Supplied entries section start

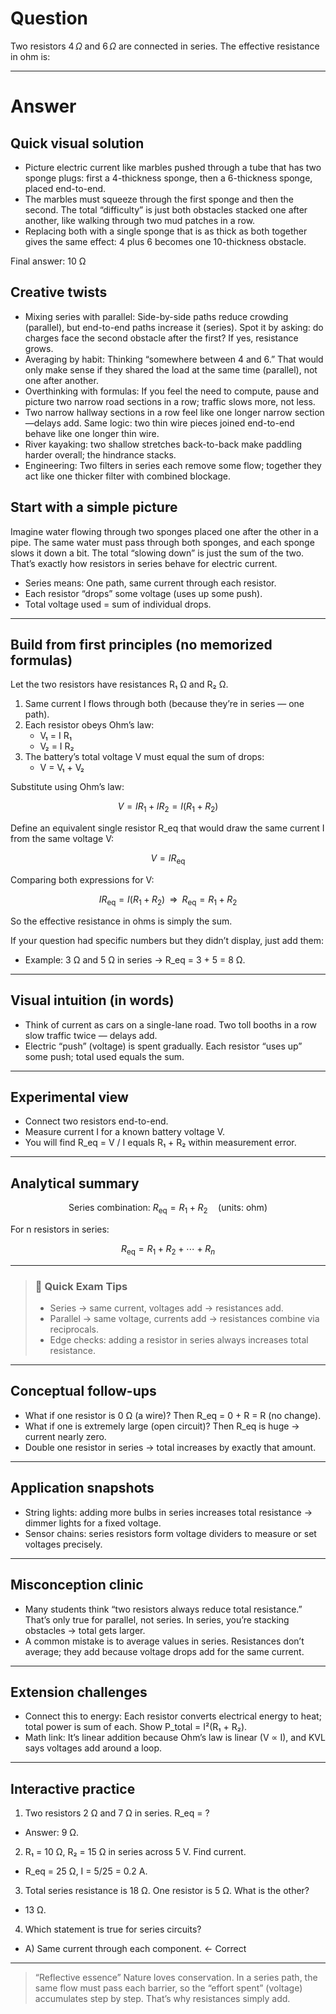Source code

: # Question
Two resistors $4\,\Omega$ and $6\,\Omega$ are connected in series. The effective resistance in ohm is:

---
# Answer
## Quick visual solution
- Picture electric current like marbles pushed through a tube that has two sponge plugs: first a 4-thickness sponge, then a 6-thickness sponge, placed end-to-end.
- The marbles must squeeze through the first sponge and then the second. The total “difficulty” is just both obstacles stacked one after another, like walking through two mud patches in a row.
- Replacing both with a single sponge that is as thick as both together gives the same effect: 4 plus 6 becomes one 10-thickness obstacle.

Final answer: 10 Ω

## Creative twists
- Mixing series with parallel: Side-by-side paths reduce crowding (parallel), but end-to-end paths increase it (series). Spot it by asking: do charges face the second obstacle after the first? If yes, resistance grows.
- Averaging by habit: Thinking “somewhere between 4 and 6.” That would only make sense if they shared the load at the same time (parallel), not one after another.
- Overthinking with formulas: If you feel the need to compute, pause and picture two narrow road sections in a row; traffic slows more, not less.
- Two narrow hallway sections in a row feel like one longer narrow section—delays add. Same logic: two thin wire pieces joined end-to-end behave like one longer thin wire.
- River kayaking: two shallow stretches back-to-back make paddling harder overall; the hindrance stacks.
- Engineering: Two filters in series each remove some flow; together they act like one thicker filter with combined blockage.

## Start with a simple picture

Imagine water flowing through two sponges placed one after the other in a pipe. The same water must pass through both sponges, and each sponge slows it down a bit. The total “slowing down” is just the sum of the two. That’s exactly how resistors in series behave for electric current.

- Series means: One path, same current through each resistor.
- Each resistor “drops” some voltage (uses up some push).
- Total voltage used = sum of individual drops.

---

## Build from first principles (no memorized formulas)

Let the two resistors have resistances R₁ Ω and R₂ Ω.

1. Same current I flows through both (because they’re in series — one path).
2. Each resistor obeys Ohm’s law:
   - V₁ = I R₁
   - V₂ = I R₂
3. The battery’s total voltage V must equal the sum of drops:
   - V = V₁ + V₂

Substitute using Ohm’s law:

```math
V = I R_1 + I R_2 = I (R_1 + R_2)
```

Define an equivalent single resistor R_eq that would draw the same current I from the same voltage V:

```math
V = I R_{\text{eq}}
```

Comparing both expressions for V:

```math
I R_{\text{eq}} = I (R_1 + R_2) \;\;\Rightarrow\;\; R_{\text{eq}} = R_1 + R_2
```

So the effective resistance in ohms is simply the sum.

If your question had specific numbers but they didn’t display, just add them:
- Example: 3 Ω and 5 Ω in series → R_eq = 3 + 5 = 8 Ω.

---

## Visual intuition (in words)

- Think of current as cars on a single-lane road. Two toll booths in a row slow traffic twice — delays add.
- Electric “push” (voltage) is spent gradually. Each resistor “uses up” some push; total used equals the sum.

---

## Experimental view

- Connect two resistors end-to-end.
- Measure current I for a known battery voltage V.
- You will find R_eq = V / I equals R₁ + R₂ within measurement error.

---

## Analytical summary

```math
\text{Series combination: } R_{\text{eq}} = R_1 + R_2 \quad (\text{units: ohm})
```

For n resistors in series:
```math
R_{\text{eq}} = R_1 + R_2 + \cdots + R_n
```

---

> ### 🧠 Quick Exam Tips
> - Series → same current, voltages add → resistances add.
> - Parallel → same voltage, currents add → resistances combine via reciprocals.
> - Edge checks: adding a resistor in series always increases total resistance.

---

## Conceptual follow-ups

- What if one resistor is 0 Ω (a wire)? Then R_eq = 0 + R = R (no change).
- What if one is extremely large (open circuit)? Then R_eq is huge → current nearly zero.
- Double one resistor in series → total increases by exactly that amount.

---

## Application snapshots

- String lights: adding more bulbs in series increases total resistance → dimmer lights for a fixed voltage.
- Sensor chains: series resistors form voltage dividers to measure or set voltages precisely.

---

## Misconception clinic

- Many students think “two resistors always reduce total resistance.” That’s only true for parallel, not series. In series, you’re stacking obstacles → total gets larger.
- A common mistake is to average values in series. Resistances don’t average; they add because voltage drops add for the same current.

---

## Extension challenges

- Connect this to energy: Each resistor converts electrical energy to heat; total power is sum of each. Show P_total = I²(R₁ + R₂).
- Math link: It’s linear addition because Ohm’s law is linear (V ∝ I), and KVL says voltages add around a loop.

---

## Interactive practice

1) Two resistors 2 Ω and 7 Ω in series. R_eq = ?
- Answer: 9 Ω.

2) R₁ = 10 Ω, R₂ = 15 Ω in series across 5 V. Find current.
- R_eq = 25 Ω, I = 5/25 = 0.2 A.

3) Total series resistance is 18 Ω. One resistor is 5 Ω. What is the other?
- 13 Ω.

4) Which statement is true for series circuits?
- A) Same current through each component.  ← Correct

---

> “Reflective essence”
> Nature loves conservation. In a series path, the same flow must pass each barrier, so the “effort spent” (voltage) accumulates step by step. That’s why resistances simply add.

Supplied entries section end

### To do
Transcribe all records verbatim and omit each image.

### Response below
Source code

: # Question
Two resistors $4\,\Omega$ and $6\,\Omega$ are connected in series. The effective resistance in ohm is:

---
# Answer
## Quick visual solution
- Picture electric current like marbles pushed through a tube that has two sponge plugs: first a 4-thickness sponge, then a 6-thickness sponge, placed end-to-end.
- The marbles must squeeze through the first sponge and then the second. The total “difficulty” is just both obstacles stacked one after another, like walking through two mud patches in a row.
- Replacing both with a single sponge that is as thick as both together gives the same effect: 4 plus 6 becomes one 10-thickness obstacle.

Final answer: 10 Ω

## Creative twists
- Mixing series with parallel: Side-by-side paths reduce crowding (parallel), but end-to-end paths increase it (series). Spot it by asking: do charges face the second obstacle after the first? If yes, resistance grows.
- Averaging by habit: Thinking “somewhere between 4 and 6.” That would only make sense if they shared the load at the same time (parallel), not one after another.
- Overthinking with formulas: If you feel the need to compute, pause and picture two narrow road sections in a row; traffic slows more, not less.
- Two narrow hallway sections in a row feel like one longer narrow section—delays add. Same logic: two thin wire pieces joined end-to-end behave like one longer thin wire.
- River kayaking: two shallow stretches back-to-back make paddling harder overall; the hindrance stacks.
- Engineering: Two filters in series each remove some flow; together they act like one thicker filter with combined blockage.

## Start with a simple picture

Imagine water flowing through two sponges placed one after the other in a pipe. The same water must pass through both sponges, and each sponge slows it down a bit. The total “slowing down” is just the sum of the two. That’s exactly how resistors in series behave for electric current.

- Series means: One path, same current through each resistor.
- Each resistor “drops” some voltage (uses up some push).
- Total voltage used = sum of individual drops.

---

## Build from first principles (no memorized formulas)

Let the two resistors have resistances R₁ Ω and R₂ Ω.

1. Same current I flows through both (because they’re in series — one path).
2. Each resistor obeys Ohm’s law:
   - V₁ = I R₁
   - V₂ = I R₂
3. The battery’s total voltage V must equal the sum of drops:
   - V = V₁ + V₂

Substitute using Ohm’s law:

```math
V = I R_1 + I R_2 = I (R_1 + R_2)
```

Define an equivalent single resistor R_eq that would draw the same current I from the same voltage V:

```math
V = I R_{\text{eq}}
```

Comparing both expressions for V:

```math
I R_{\text{eq}} = I (R_1 + R_2) \;\;\Rightarrow\;\; R_{\text{eq}} = R_1 + R_2
```

So the effective resistance in ohms is simply the sum.

If your question had specific numbers but they didn’t display, just add them:
- Example: 3 Ω and 5 Ω in series → R_eq = 3 + 5 = 8 Ω.

---

## Visual intuition (in words)

- Think of current as cars on a single-lane road. Two toll booths in a row slow traffic twice — delays add.
- Electric “push” (voltage) is spent gradually. Each resistor “uses up” some push; total used equals the sum.

---

## Experimental view

- Connect two resistors end-to-end.
- Measure current I for a known battery voltage V.
- You will find R_eq = V / I equals R₁ + R₂ within measurement error.

---

## Analytical summary

```math
\text{Series combination: } R_{\text{eq}} = R_1 + R_2 \quad (\text{units: ohm})
```

For n resistors in series:
```math
R_{\text{eq}} = R_1 + R_2 + \cdots + R_n
```

---

> ### 🧠 Quick Exam Tips
> - Series → same current, voltages add → resistances add.
> - Parallel → same voltage, currents add → resistances combine via reciprocals.
> - Edge checks: adding a resistor in series always increases total resistance.

---

## Conceptual follow-ups

- What if one resistor is 0 Ω (a wire)? Then R_eq = 0 + R = R (no change).
- What if one is extremely large (open circuit)? Then R_eq is huge → current nearly zero.
- Double one resistor in series → total increases by exactly that amount.

---

## Application snapshots

- String lights: adding more bulbs in series increases total resistance → dimmer lights for a fixed voltage.
- Sensor chains: series resistors form voltage dividers to measure or set voltages precisely.

---

## Misconception clinic

- Many students think “two resistors always reduce total resistance.” That’s only true for parallel, not series. In series, you’re stacking obstacles → total gets larger.
- A common mistake is to average values in series. Resistances don’t average; they add because voltage drops add for the same current.

---

## Extension challenges

- Connect this to energy: Each resistor converts electrical energy to heat; total power is sum of each. Show P_total = I²(R₁ + R₂).
- Math link: It’s linear addition because Ohm’s law is linear (V ∝ I), and KVL says voltages add around a loop.

---

## Interactive practice

1) Two resistors 2 Ω and 7 Ω in series. R_eq = ?
- Answer: 9 Ω.

2) R₁ = 10 Ω, R₂ = 15 Ω in series across 5 V. Find current.
- R_eq = 25 Ω, I = 5/25 = 0.2 A.

3) Total series resistance is 18 Ω. One resistor is 5 Ω. What is the other?
- 13 Ω.

4) Which statement is true for series circuits?
- A) Same current through each component.  ← Correct

---

> “Reflective essence”
> Nature loves conservation. In a series path, the same flow must pass each barrier, so the “effort spent” (voltage) accumulates step by step. That’s why resistances simply add.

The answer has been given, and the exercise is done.